PROBLEM: Starting at the line with "10, tree.h\_spec) \\" and going on through the line with "Springer-Verlag, New York, 1989.", reproduce each line in the records below exactly and nothing more.

SUPPLIED RECORDS:
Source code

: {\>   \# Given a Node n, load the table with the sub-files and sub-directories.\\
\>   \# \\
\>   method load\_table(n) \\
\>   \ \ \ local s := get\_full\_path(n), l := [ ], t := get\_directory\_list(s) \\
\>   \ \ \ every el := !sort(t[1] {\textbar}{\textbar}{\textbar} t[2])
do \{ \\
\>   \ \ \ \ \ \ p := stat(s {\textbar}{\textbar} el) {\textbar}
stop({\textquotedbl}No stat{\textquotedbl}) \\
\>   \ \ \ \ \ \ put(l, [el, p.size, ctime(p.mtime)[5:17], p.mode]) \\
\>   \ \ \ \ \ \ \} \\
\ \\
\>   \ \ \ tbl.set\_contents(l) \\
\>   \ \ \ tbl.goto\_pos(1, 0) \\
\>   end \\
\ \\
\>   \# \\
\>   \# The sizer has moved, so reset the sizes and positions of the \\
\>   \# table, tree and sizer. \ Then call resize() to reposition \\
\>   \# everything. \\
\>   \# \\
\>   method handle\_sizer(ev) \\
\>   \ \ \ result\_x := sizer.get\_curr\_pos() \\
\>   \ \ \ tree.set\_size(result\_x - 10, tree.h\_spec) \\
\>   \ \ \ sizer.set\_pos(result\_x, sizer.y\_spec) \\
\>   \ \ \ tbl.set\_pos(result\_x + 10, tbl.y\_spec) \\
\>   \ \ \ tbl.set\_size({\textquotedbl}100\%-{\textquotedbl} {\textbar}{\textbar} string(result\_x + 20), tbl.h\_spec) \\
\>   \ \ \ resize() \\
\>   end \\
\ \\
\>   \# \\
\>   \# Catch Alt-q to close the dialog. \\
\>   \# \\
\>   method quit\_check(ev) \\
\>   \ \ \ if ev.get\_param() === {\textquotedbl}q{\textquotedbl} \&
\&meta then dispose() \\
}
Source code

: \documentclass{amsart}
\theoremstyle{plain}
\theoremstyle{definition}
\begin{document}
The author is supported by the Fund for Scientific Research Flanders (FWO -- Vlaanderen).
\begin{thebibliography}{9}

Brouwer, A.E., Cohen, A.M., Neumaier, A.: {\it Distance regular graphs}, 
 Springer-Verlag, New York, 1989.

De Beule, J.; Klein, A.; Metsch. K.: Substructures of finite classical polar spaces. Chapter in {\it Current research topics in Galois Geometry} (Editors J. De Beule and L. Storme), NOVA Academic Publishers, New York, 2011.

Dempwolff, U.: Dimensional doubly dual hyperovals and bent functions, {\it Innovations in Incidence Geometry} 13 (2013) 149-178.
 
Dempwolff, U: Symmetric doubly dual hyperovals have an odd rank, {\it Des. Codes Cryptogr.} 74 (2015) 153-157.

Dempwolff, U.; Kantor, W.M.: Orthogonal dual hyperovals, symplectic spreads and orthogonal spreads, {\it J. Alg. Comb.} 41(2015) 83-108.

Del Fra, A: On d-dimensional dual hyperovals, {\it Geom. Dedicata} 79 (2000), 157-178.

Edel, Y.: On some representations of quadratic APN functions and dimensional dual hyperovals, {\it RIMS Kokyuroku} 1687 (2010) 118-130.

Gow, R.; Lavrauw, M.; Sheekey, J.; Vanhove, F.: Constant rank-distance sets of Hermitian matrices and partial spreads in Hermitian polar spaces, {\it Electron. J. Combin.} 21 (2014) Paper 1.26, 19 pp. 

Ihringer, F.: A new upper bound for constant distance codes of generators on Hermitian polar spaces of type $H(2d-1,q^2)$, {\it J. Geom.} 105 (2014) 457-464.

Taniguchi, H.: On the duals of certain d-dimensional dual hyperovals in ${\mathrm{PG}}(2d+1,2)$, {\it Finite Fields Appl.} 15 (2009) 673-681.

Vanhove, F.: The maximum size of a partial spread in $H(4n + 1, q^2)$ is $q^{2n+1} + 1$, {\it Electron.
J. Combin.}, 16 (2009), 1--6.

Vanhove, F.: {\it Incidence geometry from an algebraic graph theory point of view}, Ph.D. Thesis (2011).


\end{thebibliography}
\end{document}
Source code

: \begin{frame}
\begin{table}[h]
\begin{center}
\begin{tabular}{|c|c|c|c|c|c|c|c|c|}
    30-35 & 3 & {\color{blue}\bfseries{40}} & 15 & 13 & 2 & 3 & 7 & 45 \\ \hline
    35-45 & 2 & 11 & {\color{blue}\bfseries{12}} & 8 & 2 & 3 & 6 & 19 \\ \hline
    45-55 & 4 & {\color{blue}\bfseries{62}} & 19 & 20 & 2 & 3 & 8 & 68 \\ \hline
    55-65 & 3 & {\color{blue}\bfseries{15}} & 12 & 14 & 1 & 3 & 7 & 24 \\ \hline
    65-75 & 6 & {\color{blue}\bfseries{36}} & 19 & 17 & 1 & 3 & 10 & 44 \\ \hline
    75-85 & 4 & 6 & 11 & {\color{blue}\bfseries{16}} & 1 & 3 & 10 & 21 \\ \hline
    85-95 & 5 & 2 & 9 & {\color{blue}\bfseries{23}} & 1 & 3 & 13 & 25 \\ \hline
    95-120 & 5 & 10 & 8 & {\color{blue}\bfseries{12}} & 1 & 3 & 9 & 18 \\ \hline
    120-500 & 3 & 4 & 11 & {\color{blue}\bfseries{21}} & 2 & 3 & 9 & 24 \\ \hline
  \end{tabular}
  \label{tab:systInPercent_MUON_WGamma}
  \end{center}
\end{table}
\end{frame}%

RESPONSE:
\>   \ \ \ tree.set\_size(result\_x - 10, tree.h\_spec) \\
\>   \ \ \ sizer.set\_pos(result\_x, sizer.y\_spec) \\
\>   \ \ \ tbl.set\_pos(result\_x + 10, tbl.y\_spec) \\
\>   \ \ \ tbl.set\_size({\textquotedbl}100\%-{\textquotedbl} {\textbar}{\textbar} string(result\_x + 20), tbl.h\_spec) \\
\>   \ \ \ resize() \\
\>   end \\
\ \\
\>   \# \\
\>   \# Catch Alt-q to close the dialog. \\
\>   \# \\
\>   method quit\_check(ev) \\
\>   \ \ \ if ev.get\_param() === {\textquotedbl}q{\textquotedbl} \&
\&meta then dispose() \\
}
Source code

: \documentclass{amsart}
\theoremstyle{plain}
\theoremstyle{definition}
\begin{document}
The author is supported by the Fund for Scientific Research Flanders (FWO -- Vlaanderen).
\begin{thebibliography}{9}

Brouwer, A.E., Cohen, A.M., Neumaier, A.: {\it Distance regular graphs}, 
 Springer-Verlag, New York, 1989.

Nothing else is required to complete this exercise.